Governor of the Central Bank of Somalia
- In office 27 November 2013 – 4 April 2019
- President: Hassan Sheikh Mohamud Mohamed Abdullahi Farmajo
- Preceded by: Yussur A.F. Abrar
- Succeeded by: Abdirahman Mohamed Abdullahi
- In office 2006–2010
- President: Abdullahi Yusuf Ahmed Sharif Sheikh Ahmed
- Preceded by: Mohamud Mohamed Uluso

Deputy Governor of the Central Bank of Somalia
- In office 1981–1988
- President: Siad Barre

President of the Commercial and Savings Bank of Somalia
- In office 1976–1981
- President: Siad Barre

Personal details
- Born: Garowe, Puntland, Somalia
- Education: American Century University University of Nairobi

= Bashir Isse =

Bashir Isse (Bashiir Cisse, بشير عيسى), also known as Bashir Issa Ali, is a Somali banker. He previously was the CEO of the Commercial and Savings Bank of Somalia, and as both the Deputy Governor and Governor of the Central Bank of Somalia. As of April 2014, he is the Central Bank's permanent Governor.

==Background==
===Personal life===
For his post-secondary education, Isse studied at the American Century University, where he earned a BA in Business Administration. He later received a Master's of Public Administration from the same institution. Isse also has a degree in Armed Conflict and Peace Studies from the University of Nairobi.

===Early career===
Isse is a banker with many years of experience. He began his career in banking in the 1960s and had held a number of top positions.He also worked to regain Somalia's financial system.

Between 1962 and 1968, Isse worked at the Central Bank of Somalia in both commercial and central banking operations. He was later promoted to the monetary authority's Chief Auditor in 1969–70.

From 1971 to 1973, Isse acted as the Deputy Director General of the Somali Commercial Bank, as well as its successor the Commercial and Savings Bank of Somalia.

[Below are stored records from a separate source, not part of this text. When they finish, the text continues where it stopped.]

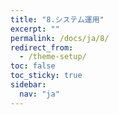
 ```yaml
---
title: "8.システム運用"
excerpt: ""
permalink: /docs/ja/8/
redirect_from:
  - /theme-setup/
toc: false
toc_sticky: true
sidebar:
  nav: "ja"
---
```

In 1975, Isse was Head of a national commission tasked with reforming Somalia's financial system and its administration of state-owned firms.

Isse subsequently was the Deputy Director General and then CEO and President of the Commercial Savings Bank of Somalia between 1976 and 1981.

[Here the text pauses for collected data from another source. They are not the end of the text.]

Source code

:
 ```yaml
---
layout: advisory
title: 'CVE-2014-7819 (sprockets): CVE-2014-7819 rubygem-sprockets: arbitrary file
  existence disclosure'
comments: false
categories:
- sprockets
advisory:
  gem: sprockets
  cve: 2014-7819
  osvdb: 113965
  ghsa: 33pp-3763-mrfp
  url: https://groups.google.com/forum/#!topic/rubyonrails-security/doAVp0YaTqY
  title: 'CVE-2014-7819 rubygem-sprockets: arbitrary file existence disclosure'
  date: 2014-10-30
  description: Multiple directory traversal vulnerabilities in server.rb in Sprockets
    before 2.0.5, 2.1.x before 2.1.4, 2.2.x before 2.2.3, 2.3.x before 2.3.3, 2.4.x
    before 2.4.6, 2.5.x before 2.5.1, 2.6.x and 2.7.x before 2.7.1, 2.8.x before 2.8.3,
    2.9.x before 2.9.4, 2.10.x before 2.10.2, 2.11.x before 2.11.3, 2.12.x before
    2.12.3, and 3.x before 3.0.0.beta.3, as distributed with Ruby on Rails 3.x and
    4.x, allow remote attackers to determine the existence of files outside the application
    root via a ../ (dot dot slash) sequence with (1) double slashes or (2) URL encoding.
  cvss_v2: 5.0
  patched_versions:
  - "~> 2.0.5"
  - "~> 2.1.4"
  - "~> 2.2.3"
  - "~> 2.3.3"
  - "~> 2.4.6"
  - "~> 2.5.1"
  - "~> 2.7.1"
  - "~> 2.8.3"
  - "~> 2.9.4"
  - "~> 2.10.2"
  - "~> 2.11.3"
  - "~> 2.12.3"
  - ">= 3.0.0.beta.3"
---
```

In the 1981-88 period, Isse acted as the Deputy Governor of the Central Bank of Somalia. He helped the then Governor establish and formulate the monetary authority's policies and strategies.

From 2006 to 2010, Isse was Governor of the Central Bank of Somalia during the Transitional Federal Government (TFG) under President Abdullahi Yusuf Ahmed. Isse was largely responsible for re-establishing the Bank after it had closed down during the civil war. He later resigned from the post after disagreements between TFG Finance Minister Sharif Hassan Sheikh Aden and TFG President Sharif Sheikh Ahmed's administration over the printing of new banknotes.

==Central Bank of Somalia==
On 27 November 2013, Isse was re-appointed on an interim basis as Somalia's Central Bank Governor, following the resignation of his predecessor Yussur A.F. Abrar earlier in the month. According to incumbent Finance Minister Mohamud Hassan Suleiman, Isse's appointment came a day after Federal Government of Somalia President Hassan Sheikh Mohamud met with international donor representatives in Mogadishu to discuss a temporary replacement at the position. The Council of Ministers later endorsed the selection on 28 November. On 24 April 2014, the federal Cabinet approved Isse as the new permanent Governor of the Central Bank of Somalia. Maryan Abdullahi Yusuf was also named his new Deputy Governor.